Thursday's Daily Pulse
What you need to know about Florida today
Floridian of the Year
The Advocate: Yolanda Cash Jackson
Attorney and lobbyist Yolanda Cash Jackson has built a career forging paths of opportunity for others. Jackson’s biggest impact, arguably, comes from the work she’s done advocating for state financial support for the state’s three private historically Black colleges and universities: Bethune-Cookman University in Daytona Beach, Florida Memorial University in Miami Gardens and Edward Waters University in Jacksonville. [Source: Florida Trend]

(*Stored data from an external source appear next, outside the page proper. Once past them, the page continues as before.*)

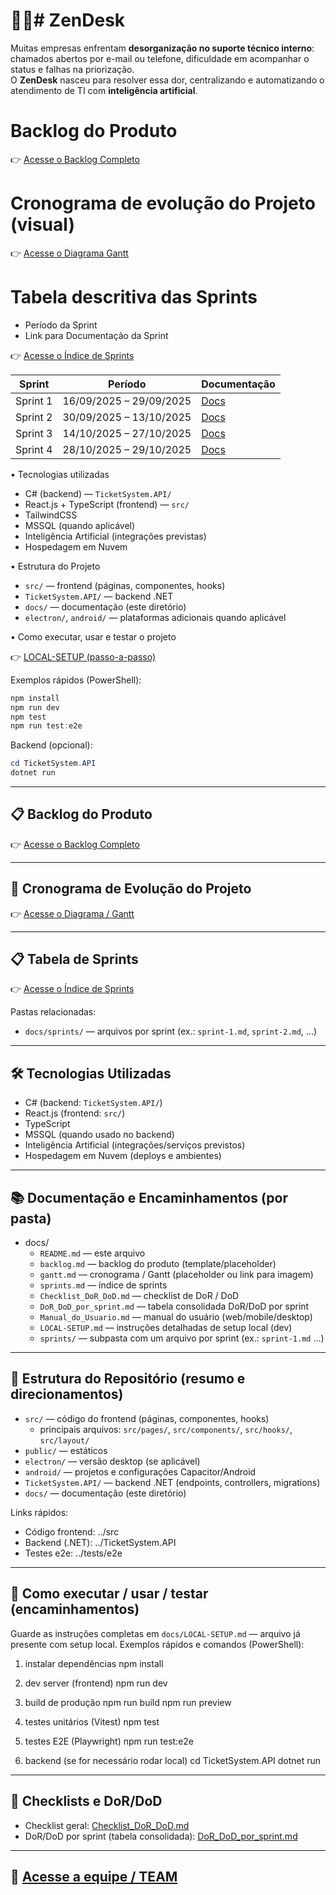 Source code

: # 🧘‍♀️# ZenDesk



Muitas empresas enfrentam **desorganização no suporte técnico interno**: chamados abertos por e-mail ou telefone, dificuldade em acompanhar o status e falhas na priorização.  
O **ZenDesk** nasceu para resolver essa dor, centralizando e automatizando o atendimento de TI com **inteligência artificial**.

# Backlog do Produto

   👉 [Acesse o Backlog Completo](./backlog/backlog.md)

# Cronograma de evolução do Projeto (visual)

   👉 [Acesse o Diagrama Gantt](./gantt/gantt.md)

# Tabela descritiva das Sprints 

   - Período da Sprint
   - Link para Documentação da Sprint

   👉 [Acesse o Índice de Sprints](./sprints)

   | Sprint   | Período                 | Documentação                  |
   | -------- | ----------------------- | ----------------------------- |
   | Sprint 1 | 16/09/2025 – 29/09/2025 | [Docs](./sprints/sprint-1.md) |
   | Sprint 2 | 30/09/2025 – 13/10/2025 | [Docs](./sprints/sprint-2.md) |
   | Sprint 3 | 14/10/2025 – 27/10/2025 | [Docs](./sprints/sprint-3.md) |
   | Sprint 4 | 28/10/2025 – 29/10/2025 | [Docs](./sprints/sprint-4.md) |

• Tecnologias utilizadas

   - C# (backend) — `TicketSystem.API/`
   - React.js + TypeScript (frontend) — `src/`
   - TailwindCSS
   - MSSQL (quando aplicável)
   - Inteligência Artificial (integrações previstas)
   - Hospedagem em Nuvem

• Estrutura do Projeto

   - `src/` — frontend (páginas, componentes, hooks)
   - `TicketSystem.API/` — backend .NET
   - `docs/` — documentação (este diretório)
   - `electron/`, `android/` — plataformas adicionais quando aplicável

• Como executar, usar e testar o projeto

   👉 [LOCAL-SETUP (passo-a-passo)](./setup/LOCAL-SETUP.md)

   Exemplos rápidos (PowerShell):

   ```powershell
   npm install
   npm run dev
   npm test
   npm run test:e2e
   ```

   Backend (opcional):

   ```powershell
   cd TicketSystem.API
   dotnet run
   ```

---


## 📋 Backlog do Produto

👉 [Acesse o Backlog Completo](./backlog.md)

---

## 📆 Cronograma de Evolução do Projeto

👉 [Acesse o Diagrama / Gantt](./gantt.md)


---

## 📋 Tabela de Sprints

👉 [Acesse o Índice de Sprints](./sprints.md)

Pastas relacionadas:

- `docs/sprints/` — arquivos por sprint (ex.: `sprint-1.md`, `sprint-2.md`, ...)

---

## 🛠 Tecnologias Utilizadas

- C# (backend: `TicketSystem.API/`)
- React.js (frontend: `src/`)
- TypeScript
- MSSQL (quando usado no backend)
- Inteligência Artificial (integrações/serviços previstos)
- Hospedagem em Nuvem (deploys e ambientes)

---

## 📚 Documentação e Encaminhamentos (por pasta)

- docs/
  - `README.md` — este arquivo
  - `backlog.md` — backlog do produto (template/placeholder)
  - `gantt.md` — cronograma / Gantt (placeholder ou link para imagem)
  - `sprints.md` — índice de sprints
  - `Checklist_DoR_DoD.md` — checklist de DoR / DoD
  - `DoR_DoD_por_sprint.md` — tabela consolidada DoR/DoD por sprint
  - `Manual_do_Usuario.md` — manual do usuário (web/mobile/desktop)
  - `LOCAL-SETUP.md` — instruções detalhadas de setup local (dev)
  - `sprints/` — subpasta com um arquivo por sprint (ex.: `sprint-1.md` ...)

---

## 📁 Estrutura do Repositório (resumo e direcionamentos)

- `src/` — código do frontend (páginas, componentes, hooks)
  - principais arquivos: `src/pages/`, `src/components/`, `src/hooks/`, `src/layout/`
- `public/` — estáticos
- `electron/` — versão desktop (se aplicável)
- `android/` — projetos e configurações Capacitor/Android
- `TicketSystem.API/` — backend .NET (endpoints, controllers, migrations)
- `docs/` — documentação (este diretório)

Links rápidos:

- Código frontend: ../src
- Backend (.NET): ../TicketSystem.API
- Testes e2e: ../tests/e2e

---

## 🚀 Como executar / usar / testar (encaminhamentos)

Guarde as instruções completas em `docs/LOCAL-SETUP.md` — arquivo já presente com setup local. Exemplos rápidos e comandos (PowerShell):

1) instalar dependências
   npm install

2) dev server (frontend)
   npm run dev

3) build de produção
   npm run build
   npm run preview

4) testes unitários (Vitest)
   npm test

5) testes E2E (Playwright)
   npm run test:e2e

6) backend (se for necessário rodar local)
   cd TicketSystem.API
   dotnet run

---

## 📝 Checklists e DoR/DoD

- Checklist geral: [Checklist_DoR_DoD.md](./Checklist_DoR_DoD.md)
- DoR/DoD por sprint (tabela consolidada): [DoR_DoD_por_sprint.md](./DoR_DoD_por_sprint.md)

---



## 👥 [Acesse a equipe / TEAM](./team/TEAM.md)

Florida's costly legal system trumps expenses in other states
Florida has earned a reputation as a litigious state with some of the busiest courthouses in the nation, and a new report shows that the dollars flowing through the Sunshine State’s legal system dwarf other states by a wide margin. Costs and compensation, or the total dollar amount changing hands as a result of litigation and defense expenses or damages paid at the conclusion of a lawsuit, exceeded $40 billion in Florida in 2020, according to a U.S. Chamber of Commerce analysis of tort costs in the U.S. [Source: Tampa Bay Times]
Wildlife officials approve manatee protections
State wildlife officials Wednesday approved a seasonal no-entry zone in an area of Brevard County waters where manatees gather, while preparing for a second winter of feeding the sea cows to try to prevent deaths. The approval came after the Florida Fish and Wildlife Conservation Commission confirmed this month that it will again work with the U.S. Fish and Wildlife Service to feed lettuce to manatees. The agencies also took the unusual step last winter, as manatees starved because of a lack of seagrass, a key food source. [Source: News Service of Florida]
You probably don’t have the right insurance to cover what Ian did to homes in Florida
Florida’s homeowners shell out thousands, even tens of thousands, for property insurance to protect themselves from fierce storms like Hurricane Ian. But tens of thousands of people walloped by the Category 4 storm in September are now discovering that they didn’t have the coverage they needed for one of the biggest impacts of the storm — flood insurance. It’s one of the hardest — and most expensive — lessons from hurricane season 2022, which officially ended Wednesday. [Source: Miami Herald]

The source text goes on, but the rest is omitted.